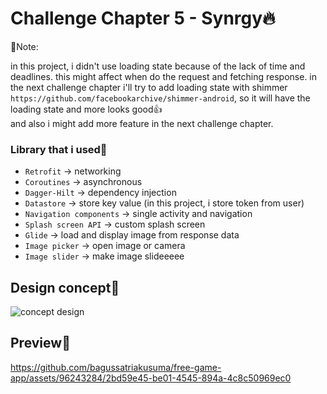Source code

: # Challenge Chapter 5 - Synrgy🔥

📌Note: <p>
in this project, i didn't use loading state because of the lack of time and deadlines. this might affect when do the request and fetching response. in the next challenge chapter i'll try to add loading state with shimmer `https://github.com/facebookarchive/shimmer-android`, so it will have the loading state and more looks good👍<br>
and also i might add more feature in the next challenge chapter.

### Library that i used🚀
- `Retrofit` -> networking
- `Coroutines` -> asynchronous
- `Dagger-Hilt` -> dependency injection
- `Datastore` -> store key value (in this project, i store token from user)
- `Navigation components` -> single activity and navigation
- `Splash screen API` -> custom splash screen
- `Glide` -> load and display image from response data
- `Image picker` -> open image or camera
- `Image slider` -> make image slideeeee

## Design concept🎨

![concept design](https://github.com/bagussatriakusuma/free-game-app/assets/96243284/f396dc80-8a70-4087-9276-0a70c0ad1503)

## Preview👀

https://github.com/bagussatriakusuma/free-game-app/assets/96243284/2bd59e45-be01-4545-894a-4c8c50969ec0
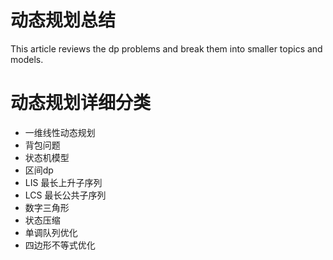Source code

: # 动态规划总结



This article reviews the dp problems and break them into smaller topics and models.
<!--more-->

# 动态规划详细分类

- 一维线性动态规划
- 背包问题
- 状态机模型
- 区间dp
- LIS 最长上升子序列
- LCS 最长公共子序列
- 数字三角形
- 状态压缩
- 单调队列优化
- 四边形不等式优化

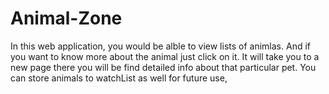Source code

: # Animal-Zone
In this web application, you would be alble to view lists of animlas. And if you want to know more about the animal just click on it. It will take you to a new page there you will be find detailed info about that particular pet. You can store animals to watchList as well for future use,
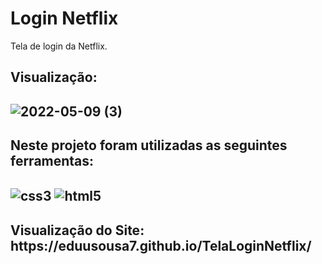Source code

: <h1> Login Netflix </h1>
  
  Tela de login da Netflix.
  
  <h2>Visualização:<h2>
  
  ![2022-05-09 (3)](https://user-images.githubusercontent.com/98124493/167535785-32511a5c-6869-4728-92ca-0ca87e2afaae.png)
  
  <h2>Neste projeto foram utilizadas as seguintes ferramentas:<h2>


  <img align="center" alt="css3" src="https://img.shields.io/badge/CSS3-1572B6?style=for-the-badge&logo=css3&logoColor=white" />
  
  <img align="center" alt="html5" src="https://img.shields.io/badge/HTML5-E34F26?style=for-the-badge&logo=html5&logoColor=white" />
  
  <h2>Visualização do Site: https://eduusousa7.github.io/TelaLoginNetflix/<h2>
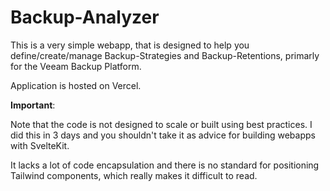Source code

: # Backup-Analyzer

This is a very simple webapp, that is designed to help you define/create/manage Backup-Strategies and Backup-Retentions, primarly for the Veeam Backup Platform.

Application is hosted on Vercel.


**Important**:

Note that the code is not designed to scale or built using best practices. I did this in 3 days and you shouldn't take it as advice for building webapps with SvelteKit. 

It lacks a lot of code encapsulation and there is no standard for positioning Tailwind components, which really makes it difficult to read.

▶ [DIRECTIONS]:
Every line above that includes the word "shields" must appear in the answer.

▶ [FINAL ANSWER]:
  <img align="center" alt="css3" src="https://img.shields.io/badge/CSS3-1572B6?style=for-the-badge&logo=css3&logoColor=white" />
  <img align="center" alt="html5" src="https://img.shields.io/badge/HTML5-E34F26?style=for-the-badge&logo=html5&logoColor=white" />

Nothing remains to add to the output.